I love that Joanie sent PJV love … we do, too, most certainly.
Love you.
oh, gosh, honey. i didn’t know about your mama dying on father’s day — that’s a hard one, and makes every father’s day double hard.
sending love. some days more than others i wish this table wasn’t merely virtual, wonderful as that virtuality is. sending hugs all around. xoxox
You have 27 cassettes of these precious memories?? Oh my goodness, what a treasure…. I’m reminded of a Robert Brault quote that goes something like this: If you don’t remember it with tears, it wasn’t happiness.
Praises for sweet moments we’ve shared, gratitude for dear ones young, old, and every age in between we have loved…
Wishing you and Blair and all the lovelies of the chair a beautiful Father’s Day weekend. Here’s to all the good men, past and present, who have nurtured us. May they be ever blessed. xx
love the Brault quote, thank you….the holy anointing of tears….
i know you will be celebrating emphatically with the dear dear fathers in your life. may to be blessed…..
I made a New Year’s resolution to get something done with these 22 tapes of my little ones, now 22 and 25 but alas, the VCR is long gone. BAM, an awesome idea to watch them in the camera!! Now, to find the cords to the video camera….and check out iMemories, you say? Happy Father’s day to B.
maybe if we make this resolution we can get something accomplished here. yes, yes, watching FROM the camera is quite easy. about those cords…..hmmmmm. mine, thank goodness, were tucked right in the camera bag. the one that’s been sitting on the hall closet shelf for about 15 years! xoxoxo
I just this evening went through several old family photo albums that were unearthed during the great clean up that is preceding a family reunion to be held in my parents’ home! Looking at photos of my parents wedding & of myself at my daughter’s age are making me feel all kinds of feelings. I hope & pray & then hope some more that I’ll do well in this crazy beautiful job of parenting!

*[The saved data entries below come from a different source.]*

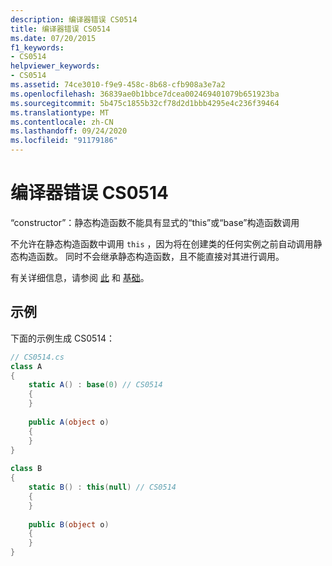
 ```yaml
---
description: 编译器错误 CS0514
title: 编译器错误 CS0514
ms.date: 07/20/2015
f1_keywords:
- CS0514
helpviewer_keywords:
- CS0514
ms.assetid: 74ce3010-f9e9-458c-8b68-cfb908a3e7a2
ms.openlocfilehash: 36839ae0b1bbce7dcea002469401079b651923ba
ms.sourcegitcommit: 5b475c1855b32cf78d2d1bbb4295e4c236f39464
ms.translationtype: MT
ms.contentlocale: zh-CN
ms.lasthandoff: 09/24/2020
ms.locfileid: "91179186"
---
```

# <a name="compiler-error-cs0514"></a>编译器错误 CS0514

“constructor”：静态构造函数不能具有显式的“this”或“base”构造函数调用  
  
 不允许在静态构造函数中调用 `this` ，因为将在创建类的任何实例之前自动调用静态构造函数。 同时不会继承静态构造函数，且不能直接对其进行调用。  
  
 有关详细信息，请参阅 [此](../language-reference/keywords/this.md) 和 [基础](../language-reference/keywords/base.md)。  
  
## <a name="example"></a>示例  

 下面的示例生成 CS0514：  
  
```csharp  
// CS0514.cs  
class A  
{  
    static A() : base(0) // CS0514  
    {  
    }  
  
    public A(object o)  
    {  
    }  
}  
  
class B  
{  
    static B() : this(null) // CS0514  
    {  
    }  
  
    public B(object o)  
    {  
    }  
}  
```
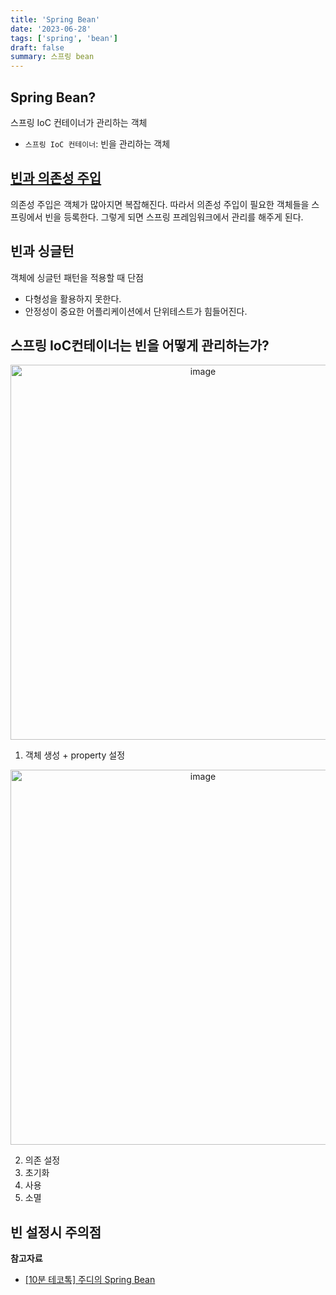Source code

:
 ```yaml
---
title: 'Spring Bean'
date: '2023-06-28'
tags: ['spring', 'bean']
draft: false
summary: 스프링 bean
---
```


## Spring Bean?

스프링 IoC 컨테이너가 관리하는 객체

- `스프링 IoC 컨테이너`: 빈을 관리하는 객체

## [빈과 의존성 주입](/blog/java/spring/IOC-DI)

의존성 주입은 객체가 많아지면 복잡해진다.
따라서 의존성 주입이 필요한 객체들을 스프링에서 빈을 등록한다. 그렇게 되면 스프링 프레임워크에서 관리를 해주게 된다.

## 빈과 싱글턴

객체에 싱글턴 패턴을 적용할 때 단점

- 다형성을 활용하지 못한다.
- 안정성이 중요한 어플리케이션에서 단위테스트가 힘들어진다.

## 스프링 IoC컨테이너는 빈을 어떻게 관리하는가?

<p align="center">
    <img alt="image" width="600" src="https://github.com/speculatingwook/blog-full-of-desire/assets/105579811/32e415ac-8b1c-4db7-9aa4-30104f9cd30a"/>
</p>

1. 객체 생성 + property 설정
<p align="center">
    <img alt="image" width="600" src="https://github.com/speculatingwook/blog-full-of-desire/assets/105579811/f927b4b8-22f7-48be-8751-488c50d43b68"/>
</p>

2. 의존 설정
3. 초기화
4. 사용
5. 소멸

## 빈 설정시 주의점

**참고자료**

- [[10분 테코톡] 주디의 Spring Bean](https://www.youtube.com/watch?v=3gURJvJw_T4&t=395s)
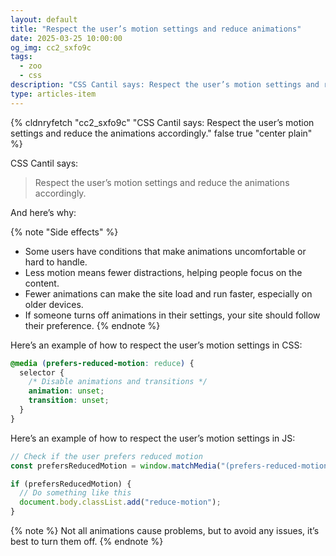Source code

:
 ```yaml
---
layout: default
title: "Respect the user’s motion settings and reduce animations"
date: 2025-03-25 10:00:00
og_img: cc2_sxfo9c
tags:
  - zoo
  - css
description: "CSS Cantil says: Respect the user’s motion settings and reduce the animations accordingly."
type: articles-item
---
```


{% cldnryfetch "cc2_sxfo9c" "CSS Cantil says: Respect the user’s motion settings and reduce the animations accordingly." false true "center plain" %}

CSS Cantil says:

> Respect the user’s motion settings and reduce the animations accordingly.

And here’s why:

{% note "Side effects" %}
- Some users have conditions that make animations uncomfortable or hard to handle.
- Less motion means fewer distractions, helping people focus on the content.
- Fewer animations can make the site load and run faster, especially on older devices.
- If someone turns off animations in their settings, your site should follow their preference.
{% endnote %}

Here’s an example of how to respect the user’s motion settings in CSS:

```css
@media (prefers-reduced-motion: reduce) {
  selector {
    /* Disable animations and transitions */
    animation: unset;
    transition: unset;
  }
}
```

Here’s an example of how to respect the user’s motion settings in JS:

```js
// Check if the user prefers reduced motion
const prefersReducedMotion = window.matchMedia("(prefers-reduced-motion: reduce)").matches;

if (prefersReducedMotion) {
  // Do something like this
  document.body.classList.add("reduce-motion");
}
```

{% note %}
Not all animations cause problems, but to avoid any issues, it’s best to turn them off.
{% endnote %}
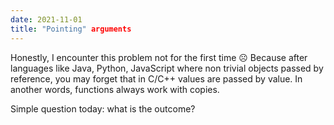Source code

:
 ```yaml
---
date: 2021-11-01
title: "Pointing" arguments
---
```


Honestly, I encounter this problem not for the first time ☹️ Because after languages like Java, Python, JavaScript where non trivial objects passed by reference, you may forget that in C/C++ values are passed by value. In another words, functions always work with copies.

Simple question today: what is the outcome?

```cpp

```
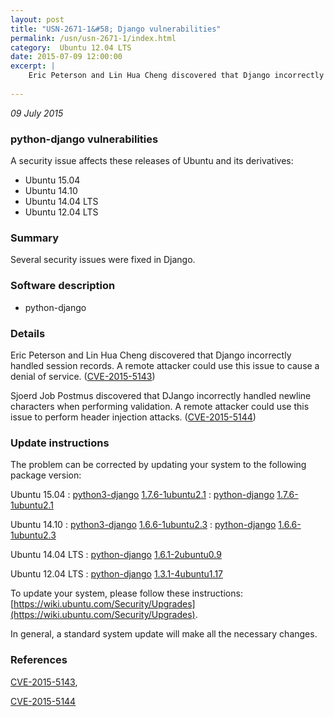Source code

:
 ```yaml
---
layout: post
title: "USN-2671-1&#58; Django vulnerabilities"
permalink: /usn/usn-2671-1/index.html
category:  Ubuntu 12.04 LTS
date: 2015-07-09 12:00:00
excerpt: |
    Eric Peterson and Lin Hua Cheng discovered that Django incorrectly handled session records. A remote attacker could use this issue to cause a denial of service. ([CVE-2015-5143](http://people.ubuntu.com/~ubuntu-security/cve/CVE-2015-5143))
    
--- 
```

 
 

*09 July 2015*

### python-django vulnerabilities

A security issue affects these releases of Ubuntu and its derivatives:

* Ubuntu 15.04
* Ubuntu 14.10
* Ubuntu 14.04 LTS
* Ubuntu 12.04 LTS

### Summary

Several security issues were fixed in Django. 

### Software description

* python-django 

### Details

Eric Peterson and Lin Hua Cheng discovered that Django incorrectly handled session records. A remote attacker could use this issue to cause a denial of service. ([CVE-2015-5143](http://people.ubuntu.com/~ubuntu-security/cve/CVE-2015-5143))

Sjoerd Job Postmus discovered that DJango incorrectly handled newline characters when performing validation. A remote attacker could use this issue to perform header injection attacks. ([CVE-2015-5144](http://people.ubuntu.com/~ubuntu-security/cve/CVE-2015-5144)) 

### Update instructions

The problem can be corrected by updating your system to the following package version:

Ubuntu 15.04
 : [python3-django](https://launchpad.net/ubuntu/+source/python-django) <span> [1.7.6-1ubuntu2.1](https://launchpad.net/ubuntu/+source/python-django/1.7.6-1ubuntu2.1) </span> 
 : [python-django](https://launchpad.net/ubuntu/+source/python-django) <span> [1.7.6-1ubuntu2.1](https://launchpad.net/ubuntu/+source/python-django/1.7.6-1ubuntu2.1) </span> 

Ubuntu 14.10
 : [python3-django](https://launchpad.net/ubuntu/+source/python-django) <span> [1.6.6-1ubuntu2.3](https://launchpad.net/ubuntu/+source/python-django/1.6.6-1ubuntu2.3) </span> 
 : [python-django](https://launchpad.net/ubuntu/+source/python-django) <span> [1.6.6-1ubuntu2.3](https://launchpad.net/ubuntu/+source/python-django/1.6.6-1ubuntu2.3) </span> 

Ubuntu 14.04 LTS
 : [python-django](https://launchpad.net/ubuntu/+source/python-django) <span> [1.6.1-2ubuntu0.9](https://launchpad.net/ubuntu/+source/python-django/1.6.1-2ubuntu0.9) </span> 

Ubuntu 12.04 LTS
 : [python-django](https://launchpad.net/ubuntu/+source/python-django) <span> [1.3.1-4ubuntu1.17](https://launchpad.net/ubuntu/+source/python-django/1.3.1-4ubuntu1.17) </span> 

To update your system, please follow these instructions: [https://wiki.ubuntu.com/Security/Upgrades](https://wiki.ubuntu.com/Security/Upgrades).

In general, a standard system update will make all the necessary changes. 

### References

 
 [CVE-2015-5143](http://people.ubuntu.com/~ubuntu-security/cve/CVE-2015-5143), 

 [CVE-2015-5144](http://people.ubuntu.com/~ubuntu-security/cve/CVE-2015-5144)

Thanks (as always) for a beautifully written piece that resonated with me.
sweetheart, if you are hoping and praying and hoping some more, you are halfway there. i somehow know you’ve got a gift. i’ve seen how radiantly you glow. your children know that glow as the epicenter of their existence. oh, if only we could all hold the center we hope for, day in and day out. but we’re human and i think across the long arc our children know the essence…..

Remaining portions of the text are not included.